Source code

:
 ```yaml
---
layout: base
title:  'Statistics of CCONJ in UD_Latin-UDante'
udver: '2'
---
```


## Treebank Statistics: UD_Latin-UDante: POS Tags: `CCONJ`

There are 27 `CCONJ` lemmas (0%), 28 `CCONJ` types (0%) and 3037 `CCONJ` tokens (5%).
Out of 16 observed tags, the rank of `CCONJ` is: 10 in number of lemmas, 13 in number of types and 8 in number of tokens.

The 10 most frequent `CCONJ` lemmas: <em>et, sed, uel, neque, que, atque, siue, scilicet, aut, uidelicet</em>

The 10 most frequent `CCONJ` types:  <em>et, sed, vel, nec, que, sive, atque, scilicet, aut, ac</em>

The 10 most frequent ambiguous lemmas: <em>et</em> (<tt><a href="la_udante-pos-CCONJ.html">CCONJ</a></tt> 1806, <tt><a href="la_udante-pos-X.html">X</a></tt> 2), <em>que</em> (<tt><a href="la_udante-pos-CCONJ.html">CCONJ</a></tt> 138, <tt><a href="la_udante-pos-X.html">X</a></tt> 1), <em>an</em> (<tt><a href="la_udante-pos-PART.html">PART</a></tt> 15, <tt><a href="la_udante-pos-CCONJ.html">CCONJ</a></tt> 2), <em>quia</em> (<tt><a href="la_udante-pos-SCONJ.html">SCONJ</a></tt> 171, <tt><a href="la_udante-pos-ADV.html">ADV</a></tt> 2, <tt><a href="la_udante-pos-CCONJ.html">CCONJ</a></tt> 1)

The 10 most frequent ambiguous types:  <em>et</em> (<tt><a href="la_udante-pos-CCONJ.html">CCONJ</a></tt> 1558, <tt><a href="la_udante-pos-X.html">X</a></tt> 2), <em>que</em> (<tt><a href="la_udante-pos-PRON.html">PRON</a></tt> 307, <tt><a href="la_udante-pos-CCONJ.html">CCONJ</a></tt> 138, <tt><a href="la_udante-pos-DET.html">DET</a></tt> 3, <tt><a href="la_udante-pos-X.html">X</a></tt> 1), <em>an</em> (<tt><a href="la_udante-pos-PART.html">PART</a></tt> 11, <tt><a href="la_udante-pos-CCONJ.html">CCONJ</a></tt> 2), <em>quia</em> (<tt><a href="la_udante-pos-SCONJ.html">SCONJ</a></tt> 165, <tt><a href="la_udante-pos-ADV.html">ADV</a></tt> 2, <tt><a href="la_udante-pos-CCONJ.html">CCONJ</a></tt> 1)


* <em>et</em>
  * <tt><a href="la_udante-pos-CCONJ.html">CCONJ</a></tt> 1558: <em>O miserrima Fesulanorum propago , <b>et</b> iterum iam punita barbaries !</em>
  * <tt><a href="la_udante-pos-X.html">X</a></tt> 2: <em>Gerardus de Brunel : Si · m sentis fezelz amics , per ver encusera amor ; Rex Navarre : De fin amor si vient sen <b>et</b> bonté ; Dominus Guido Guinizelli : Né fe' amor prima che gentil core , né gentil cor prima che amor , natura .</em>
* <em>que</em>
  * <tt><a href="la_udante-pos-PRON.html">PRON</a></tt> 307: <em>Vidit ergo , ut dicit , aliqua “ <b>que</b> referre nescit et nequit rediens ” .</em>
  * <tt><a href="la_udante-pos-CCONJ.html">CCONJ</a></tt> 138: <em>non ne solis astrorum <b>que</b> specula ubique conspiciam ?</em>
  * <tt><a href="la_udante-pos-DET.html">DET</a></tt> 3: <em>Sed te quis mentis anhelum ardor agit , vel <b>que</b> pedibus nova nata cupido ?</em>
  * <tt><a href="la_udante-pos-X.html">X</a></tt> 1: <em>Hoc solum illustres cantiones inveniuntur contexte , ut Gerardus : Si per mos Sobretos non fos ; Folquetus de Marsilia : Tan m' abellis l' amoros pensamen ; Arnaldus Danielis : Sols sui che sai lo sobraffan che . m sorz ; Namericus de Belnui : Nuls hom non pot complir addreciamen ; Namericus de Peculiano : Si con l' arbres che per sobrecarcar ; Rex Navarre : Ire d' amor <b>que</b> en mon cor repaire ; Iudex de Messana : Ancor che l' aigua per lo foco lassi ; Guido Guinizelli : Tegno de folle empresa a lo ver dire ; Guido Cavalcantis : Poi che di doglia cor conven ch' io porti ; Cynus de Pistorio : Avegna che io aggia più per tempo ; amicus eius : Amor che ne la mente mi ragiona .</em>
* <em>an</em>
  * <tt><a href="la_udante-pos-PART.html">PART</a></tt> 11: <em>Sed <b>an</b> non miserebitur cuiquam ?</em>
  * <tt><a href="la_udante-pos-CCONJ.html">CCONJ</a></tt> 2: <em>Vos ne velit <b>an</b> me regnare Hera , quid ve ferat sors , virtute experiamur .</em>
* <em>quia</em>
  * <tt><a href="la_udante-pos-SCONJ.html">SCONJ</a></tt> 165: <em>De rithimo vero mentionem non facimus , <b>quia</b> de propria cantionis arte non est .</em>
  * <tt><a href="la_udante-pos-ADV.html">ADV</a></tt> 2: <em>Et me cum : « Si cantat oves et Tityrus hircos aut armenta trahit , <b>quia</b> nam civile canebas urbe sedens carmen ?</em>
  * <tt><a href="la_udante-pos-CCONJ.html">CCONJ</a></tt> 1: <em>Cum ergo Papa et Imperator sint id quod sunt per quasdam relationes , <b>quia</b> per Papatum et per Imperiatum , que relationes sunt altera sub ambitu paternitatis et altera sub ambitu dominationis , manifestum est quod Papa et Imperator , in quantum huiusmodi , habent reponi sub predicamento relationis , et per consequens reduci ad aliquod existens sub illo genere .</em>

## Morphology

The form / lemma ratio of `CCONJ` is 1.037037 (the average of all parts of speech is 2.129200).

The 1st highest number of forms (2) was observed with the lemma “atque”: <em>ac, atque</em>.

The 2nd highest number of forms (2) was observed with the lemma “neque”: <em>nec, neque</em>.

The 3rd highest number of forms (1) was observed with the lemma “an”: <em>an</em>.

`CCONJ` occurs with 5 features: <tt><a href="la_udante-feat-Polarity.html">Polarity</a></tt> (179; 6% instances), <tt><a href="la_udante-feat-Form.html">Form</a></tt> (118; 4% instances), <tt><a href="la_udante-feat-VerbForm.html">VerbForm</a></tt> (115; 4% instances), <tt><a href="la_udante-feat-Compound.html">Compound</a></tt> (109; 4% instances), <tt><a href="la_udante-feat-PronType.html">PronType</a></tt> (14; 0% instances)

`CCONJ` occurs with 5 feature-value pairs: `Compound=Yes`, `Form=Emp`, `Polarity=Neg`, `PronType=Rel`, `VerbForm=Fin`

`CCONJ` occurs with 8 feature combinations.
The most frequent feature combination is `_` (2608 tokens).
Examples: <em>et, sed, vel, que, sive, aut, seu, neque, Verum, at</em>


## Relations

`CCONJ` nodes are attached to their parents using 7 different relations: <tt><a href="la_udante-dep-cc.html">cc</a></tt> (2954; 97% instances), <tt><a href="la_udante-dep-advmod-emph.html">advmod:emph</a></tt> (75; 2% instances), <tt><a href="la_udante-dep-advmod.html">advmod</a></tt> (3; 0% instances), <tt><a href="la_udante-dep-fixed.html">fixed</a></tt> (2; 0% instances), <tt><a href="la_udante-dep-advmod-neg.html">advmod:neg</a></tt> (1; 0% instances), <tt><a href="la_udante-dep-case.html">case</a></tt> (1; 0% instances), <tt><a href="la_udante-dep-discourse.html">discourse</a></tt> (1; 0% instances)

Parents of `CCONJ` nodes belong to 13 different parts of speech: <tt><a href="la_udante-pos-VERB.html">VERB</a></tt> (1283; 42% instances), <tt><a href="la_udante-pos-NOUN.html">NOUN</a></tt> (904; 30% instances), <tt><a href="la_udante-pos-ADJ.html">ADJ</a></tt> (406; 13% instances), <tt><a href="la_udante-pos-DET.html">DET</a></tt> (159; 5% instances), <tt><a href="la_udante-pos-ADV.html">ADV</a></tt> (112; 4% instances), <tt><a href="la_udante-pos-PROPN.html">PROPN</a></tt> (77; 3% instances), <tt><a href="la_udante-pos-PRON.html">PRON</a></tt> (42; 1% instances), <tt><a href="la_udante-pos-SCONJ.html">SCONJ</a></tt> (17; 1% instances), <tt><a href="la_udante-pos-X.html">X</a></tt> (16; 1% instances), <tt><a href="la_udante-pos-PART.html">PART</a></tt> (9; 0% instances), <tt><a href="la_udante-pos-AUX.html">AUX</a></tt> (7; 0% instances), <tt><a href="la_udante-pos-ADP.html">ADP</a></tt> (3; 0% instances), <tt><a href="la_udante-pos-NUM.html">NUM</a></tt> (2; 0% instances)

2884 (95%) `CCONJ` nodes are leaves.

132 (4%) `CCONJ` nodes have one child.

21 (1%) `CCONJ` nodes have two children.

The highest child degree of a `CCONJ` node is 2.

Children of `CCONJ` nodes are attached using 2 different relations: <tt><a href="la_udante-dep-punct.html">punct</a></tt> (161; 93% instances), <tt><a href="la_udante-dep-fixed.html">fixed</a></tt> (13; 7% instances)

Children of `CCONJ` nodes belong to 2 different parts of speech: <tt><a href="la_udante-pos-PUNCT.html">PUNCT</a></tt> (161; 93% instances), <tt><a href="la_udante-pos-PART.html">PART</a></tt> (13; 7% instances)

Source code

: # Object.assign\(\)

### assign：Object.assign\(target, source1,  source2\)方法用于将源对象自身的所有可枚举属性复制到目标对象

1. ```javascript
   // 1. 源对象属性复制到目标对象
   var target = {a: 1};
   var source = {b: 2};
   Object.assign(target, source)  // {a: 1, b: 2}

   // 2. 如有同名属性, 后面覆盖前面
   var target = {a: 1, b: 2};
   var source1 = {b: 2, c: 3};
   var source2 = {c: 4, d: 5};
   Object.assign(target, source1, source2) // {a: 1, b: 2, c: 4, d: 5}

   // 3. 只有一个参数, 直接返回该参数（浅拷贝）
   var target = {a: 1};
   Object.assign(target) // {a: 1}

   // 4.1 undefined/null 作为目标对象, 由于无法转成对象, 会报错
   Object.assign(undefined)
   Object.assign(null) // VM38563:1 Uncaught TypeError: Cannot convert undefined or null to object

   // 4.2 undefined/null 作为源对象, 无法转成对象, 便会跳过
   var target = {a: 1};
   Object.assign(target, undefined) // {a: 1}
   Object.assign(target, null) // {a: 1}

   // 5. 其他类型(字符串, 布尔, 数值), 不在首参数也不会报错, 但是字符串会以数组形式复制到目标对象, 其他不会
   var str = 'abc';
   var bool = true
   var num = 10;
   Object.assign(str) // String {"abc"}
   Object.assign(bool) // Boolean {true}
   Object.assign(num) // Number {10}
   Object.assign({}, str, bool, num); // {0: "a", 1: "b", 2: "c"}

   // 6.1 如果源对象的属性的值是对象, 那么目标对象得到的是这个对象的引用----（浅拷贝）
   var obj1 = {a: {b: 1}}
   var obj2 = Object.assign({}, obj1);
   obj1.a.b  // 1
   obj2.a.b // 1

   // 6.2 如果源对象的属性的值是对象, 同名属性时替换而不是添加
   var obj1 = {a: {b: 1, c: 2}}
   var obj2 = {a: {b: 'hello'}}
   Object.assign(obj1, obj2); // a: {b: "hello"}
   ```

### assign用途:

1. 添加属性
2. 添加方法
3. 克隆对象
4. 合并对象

## DIRECTIONS
Begin at the line above that has "scilicet, aut, uidelicet</em>" and stop after the line that has "scilicet, aut, ac</em>", copying each line exactly and adding nothing else.

## SOLUTION TO THIS EXERCISE
The 10 most frequent `CCONJ` lemmas: <em>et, sed, uel, neque, que, atque, siue, scilicet, aut, uidelicet</em>

The 10 most frequent `CCONJ` types:  <em>et, sed, vel, nec, que, sive, atque, scilicet, aut, ac</em>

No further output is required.